Re: Cleanup tools (auto HereDoc?)

The sample is pungently symptomatic of "copy/paste" programming. I think converting all those lines (which are essentially dozens of copies of the same html markup pattern) into a HereDoc might simply be a wasted step, because it all should have been a loop over the elements of a hash in the first place.

The approach I would take (and have taken when when I've had to fix other people's code) is to look over the offending block long enough to understand what sort of loop and/or subroutine would replicate it, write that loop and/or subroutine, and figure out how to populate the hash or array as I delete all the unnecessary copies of the duplicated code.

In the long run, this approach might not be noticeably faster or easier than what you may have been planning on or looking for, but it won't be much slower either, I think, and you'll be on a more direct path to a more satisfying solution -- in fact, given that templates support loop structures for tables like this, you'll have a better head start on migrating to a proper template.

It was probably kind of you not to show an example of the "long and nested if/else chains", but I would expect that these may also be the result of the same copy/paste style, so my first instinct, again, would be to work out the loop that should replace all the duplicated code blocks.

Update: I just saw your reply about the total size of the problem -- and I can appreciate your point about needing some automation.
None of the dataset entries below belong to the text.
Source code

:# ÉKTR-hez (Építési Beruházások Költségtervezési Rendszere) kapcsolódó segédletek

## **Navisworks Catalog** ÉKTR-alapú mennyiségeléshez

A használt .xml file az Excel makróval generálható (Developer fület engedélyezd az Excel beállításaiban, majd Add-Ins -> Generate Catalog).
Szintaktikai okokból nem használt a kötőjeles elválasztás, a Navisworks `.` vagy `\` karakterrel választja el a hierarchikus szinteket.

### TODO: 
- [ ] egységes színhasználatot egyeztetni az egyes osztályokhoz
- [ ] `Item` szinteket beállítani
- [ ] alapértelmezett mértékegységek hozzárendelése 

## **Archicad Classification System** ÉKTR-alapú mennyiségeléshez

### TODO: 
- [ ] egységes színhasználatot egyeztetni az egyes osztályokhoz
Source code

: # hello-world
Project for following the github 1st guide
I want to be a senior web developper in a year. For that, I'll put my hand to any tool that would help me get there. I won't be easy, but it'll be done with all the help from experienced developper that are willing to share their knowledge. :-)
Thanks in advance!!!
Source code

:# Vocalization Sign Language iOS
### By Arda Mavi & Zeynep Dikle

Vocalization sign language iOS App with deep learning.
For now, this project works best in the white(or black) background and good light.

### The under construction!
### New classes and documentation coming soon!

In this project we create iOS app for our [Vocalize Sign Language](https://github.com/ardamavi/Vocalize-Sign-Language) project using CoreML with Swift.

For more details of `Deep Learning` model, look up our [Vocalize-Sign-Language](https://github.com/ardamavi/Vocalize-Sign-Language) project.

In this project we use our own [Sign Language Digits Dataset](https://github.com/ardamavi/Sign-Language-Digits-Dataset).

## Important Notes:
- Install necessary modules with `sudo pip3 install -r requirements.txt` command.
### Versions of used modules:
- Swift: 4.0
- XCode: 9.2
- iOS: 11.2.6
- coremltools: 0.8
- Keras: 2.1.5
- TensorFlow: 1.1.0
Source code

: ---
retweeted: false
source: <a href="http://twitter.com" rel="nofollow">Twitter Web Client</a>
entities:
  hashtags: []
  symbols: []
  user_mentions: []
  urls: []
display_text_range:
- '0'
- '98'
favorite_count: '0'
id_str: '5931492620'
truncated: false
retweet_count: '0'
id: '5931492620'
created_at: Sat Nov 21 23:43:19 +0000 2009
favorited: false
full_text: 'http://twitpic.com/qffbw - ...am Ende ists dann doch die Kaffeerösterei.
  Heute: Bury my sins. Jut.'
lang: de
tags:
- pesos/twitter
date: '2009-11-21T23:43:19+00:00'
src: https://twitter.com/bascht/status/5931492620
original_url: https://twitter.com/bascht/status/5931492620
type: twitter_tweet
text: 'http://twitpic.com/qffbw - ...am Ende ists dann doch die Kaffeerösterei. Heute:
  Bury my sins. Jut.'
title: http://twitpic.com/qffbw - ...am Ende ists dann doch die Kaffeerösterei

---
Sadly, there's no magic bullet -- an alleged programmer (or team of stooges) dense enough to waste all the time it must have taken to generate that many lines of redundant code, will likely have done other things that are equally stupid (in imaginatively different ways), which you'll only discover as you slog through it block by block.
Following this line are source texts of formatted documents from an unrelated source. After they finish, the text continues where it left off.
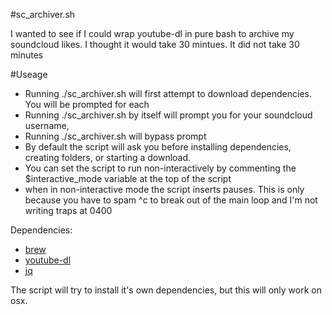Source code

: #sc_archiver.sh

I wanted to see if I could wrap youtube-dl in pure bash to archive my soundcloud likes. I thought it would take 30 mintues.
It did not take 30 minutes


#Useage
* Running ./sc_archiver.sh will first attempt to download dependencies. You will be prompted for each
* Running ./sc_archiver.sh by itself will prompt you for your soundcloud username,
* Running ./sc_archiver.sh <soundcloud> will bypass prompt
* By default the script will ask you before installing dependencies, creating folders, or starting a download.
 * You can set the script to run non-interactively by commenting the $interactive_mode variable at the top of the script
 * when in non-interactive mode the script inserts pauses. This is only because you have to spam ^c to break out of the main loop and I'm not writing traps at 0400


Dependencies:
 * [brew](https://www.brew.sh)
 * [youtube-dl](https://rg3.github.io/youtube-dl/)
 * [jq](https://stedolan.github.io/jq/)

The script will try to install it's own dependencies, but this will only work on osx.
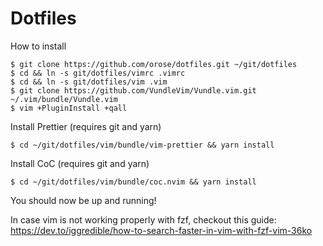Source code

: # Dotfiles

How to install

    $ git clone https://github.com/orose/dotfiles.git ~/git/dotfiles
    $ cd && ln -s git/dotfiles/vimrc .vimrc
    $ cd && ln -s git/dotfiles/vim .vim
    $ git clone https://github.com/VundleVim/Vundle.vim.git ~/.vim/bundle/Vundle.vim
    $ vim +PluginInstall +qall

Install Prettier (requires git and yarn)

    $ cd ~/git/dotfiles/vim/bundle/vim-prettier && yarn install

Install CoC (requires git and yarn)

    $ cd ~/git/dotfiles/vim/bundle/coc.nvim && yarn install
    

You should now be up and running!

In case vim is not working properly with fzf, checkout this guide: https://dev.to/iggredible/how-to-search-faster-in-vim-with-fzf-vim-36ko

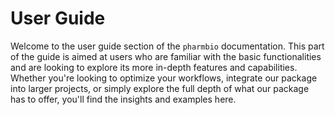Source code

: # User Guide

Welcome to the user guide section of the `pharmbio` documentation. This part of the guide is aimed at users who are familiar with the basic functionalities and are looking to explore its more in-depth features and capabilities. Whether you're looking to optimize your workflows, integrate our package into larger projects, or simply explore the full depth of what our package has to offer, you'll find the insights and examples here.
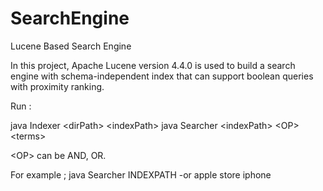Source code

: SearchEngine
============

Lucene Based Search Engine


In this project, Apache Lucene version 4.4.0 is used to build a search engine with schema-independent index that can support boolean queries with
proximity ranking.

Run : 

java Indexer \<dirPath\> \<indexPath\>
java Searcher \<indexPath\> \<OP\> \<terms\>

\<OP\> can be AND, OR.

For example ;
java Searcher INDEXPATH -or apple store iphone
But some "heuristic short-cuts" could be helpful... use perl to grep through the code for the blocks that will need similar forms of treatment:

# print line numbers and code for blocks of "$x.=blah":

perl -ne 'if(/^\s*(\$\w+)\s*\.=/){
  if($1 ne $prv) {print "\n"; $prv=$1}
  printf "%5d: %s",$.,$_;}' monter.pl > bad_blocks.list
[download]

You can apply other filters to the output of that, if you like, conditioning things as needed to make the transitions and refactoring easier, though the filtering may need to differ from one block to the next.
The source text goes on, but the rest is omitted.